Figure 7. PR diminishes recruitment of STAT2/IRF9 to ISG promoters.

(A). Left: table summary of ISG promoters/enhancers assayed by ChIP-qPCR for PR, STAT2, and IRF9 recruitment. Location of interferon-stimulated response elements (ISREs) and progesterone receptor response elements (PREs) from the transcriptional start site (TSS) of each gene is shown in kilobases (kb). Right: T47D-co cells were serum-starved for 18hr. Cells were then treated with 10nM R5020 or vehicle for 30min. Fixed lysates were subjected to ChIP with antibodies against PR or a species-specific IgG (control; not shown), and qPCR was performed on the isolated DNA using primers designed to amplify the IFIT3 promoter.

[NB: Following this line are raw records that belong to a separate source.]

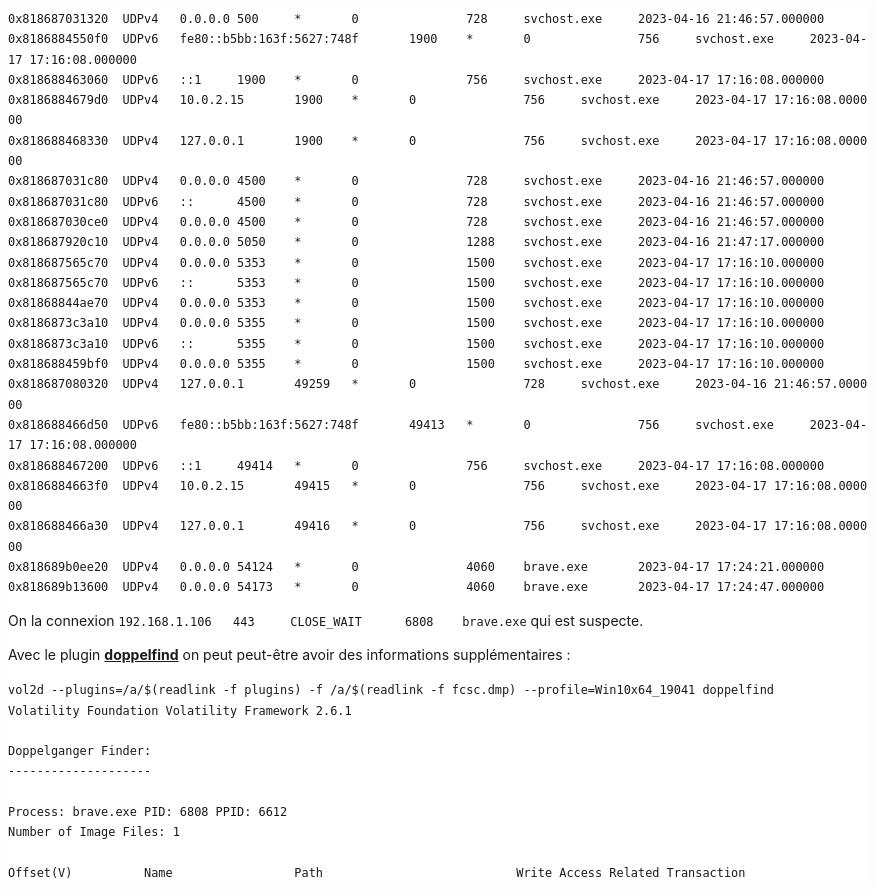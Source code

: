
 ```shell
0x818687031320  UDPv4   0.0.0.0 500     *       0               728     svchost.exe     2023-04-16 21:46:57.000000 
0x8186884550f0  UDPv6   fe80::b5bb:163f:5627:748f       1900    *       0               756     svchost.exe     2023-04-17 17:16:08.000000 
0x818688463060  UDPv6   ::1     1900    *       0               756     svchost.exe     2023-04-17 17:16:08.000000 
0x8186884679d0  UDPv4   10.0.2.15       1900    *       0               756     svchost.exe     2023-04-17 17:16:08.000000 
0x818688468330  UDPv4   127.0.0.1       1900    *       0               756     svchost.exe     2023-04-17 17:16:08.000000 
0x818687031c80  UDPv4   0.0.0.0 4500    *       0               728     svchost.exe     2023-04-16 21:46:57.000000 
0x818687031c80  UDPv6   ::      4500    *       0               728     svchost.exe     2023-04-16 21:46:57.000000 
0x818687030ce0  UDPv4   0.0.0.0 4500    *       0               728     svchost.exe     2023-04-16 21:46:57.000000 
0x818687920c10  UDPv4   0.0.0.0 5050    *       0               1288    svchost.exe     2023-04-16 21:47:17.000000 
0x818687565c70  UDPv4   0.0.0.0 5353    *       0               1500    svchost.exe     2023-04-17 17:16:10.000000 
0x818687565c70  UDPv6   ::      5353    *       0               1500    svchost.exe     2023-04-17 17:16:10.000000 
0x81868844ae70  UDPv4   0.0.0.0 5353    *       0               1500    svchost.exe     2023-04-17 17:16:10.000000 
0x8186873c3a10  UDPv4   0.0.0.0 5355    *       0               1500    svchost.exe     2023-04-17 17:16:10.000000 
0x8186873c3a10  UDPv6   ::      5355    *       0               1500    svchost.exe     2023-04-17 17:16:10.000000 
0x818688459bf0  UDPv4   0.0.0.0 5355    *       0               1500    svchost.exe     2023-04-17 17:16:10.000000 
0x818687080320  UDPv4   127.0.0.1       49259   *       0               728     svchost.exe     2023-04-16 21:46:57.000000 
0x818688466d50  UDPv6   fe80::b5bb:163f:5627:748f       49413   *       0               756     svchost.exe     2023-04-17 17:16:08.000000 
0x818688467200  UDPv6   ::1     49414   *       0               756     svchost.exe     2023-04-17 17:16:08.000000 
0x8186884663f0  UDPv4   10.0.2.15       49415   *       0               756     svchost.exe     2023-04-17 17:16:08.000000 
0x818688466a30  UDPv4   127.0.0.1       49416   *       0               756     svchost.exe     2023-04-17 17:16:08.000000 
0x818689b0ee20  UDPv4   0.0.0.0 54124   *       0               4060    brave.exe       2023-04-17 17:24:21.000000 
0x818689b13600  UDPv4   0.0.0.0 54173   *       0               4060    brave.exe       2023-04-17 17:24:47.000000 
```

On la connexion `192.168.1.106   443     CLOSE_WAIT      6808    brave.exe` qui est suspecte.

Avec le plugin **[doppelfind](https://github.com/kslgroup/Process-Doppelganging-Doppelfind)** on peut peut-être avoir des informations supplémentaires :

```shell
vol2d --plugins=/a/$(readlink -f plugins) -f /a/$(readlink -f fcsc.dmp) --profile=Win10x64_19041 doppelfind
Volatility Foundation Volatility Framework 2.6.1

Doppelganger Finder:
--------------------

Process: brave.exe PID: 6808 PPID: 6612
Number of Image Files: 1

Offset(V)          Name                 Path                           Write Access Related Transaction
```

A percentage of ChIP’d DNA over input DNA is shown. (B). T47D-co cells were serum-starved for 18hr. Cells were then treated with 10nM R5020, 1000IU/ml IFNα, or a co-treatment of both (or appropriate vehicle controls). Fixed lysates were subjected to ChIP with antibodies against STAT2, IRF9, H3K27ac1 or a species-specific IgG (control; not shown), and qPCR was performed on the isolated DNA using primers designed to amplify the IFIT3 promoter. A percentage of ChIP’d DNA over input DNA is shown. (C). ChIP experiments were performed as in (B), but T47D-co NS and PR shRNA cells were used, with only IFNα treatment. All ChIP experiments were performed in triplicate; a representative experiment is shown here. Fold-recruitment in treated conditions (R5020, IFNα, or combo), as compared to vehicle treatment, is displayed above each bar. Error bars represent SD of technical replicates.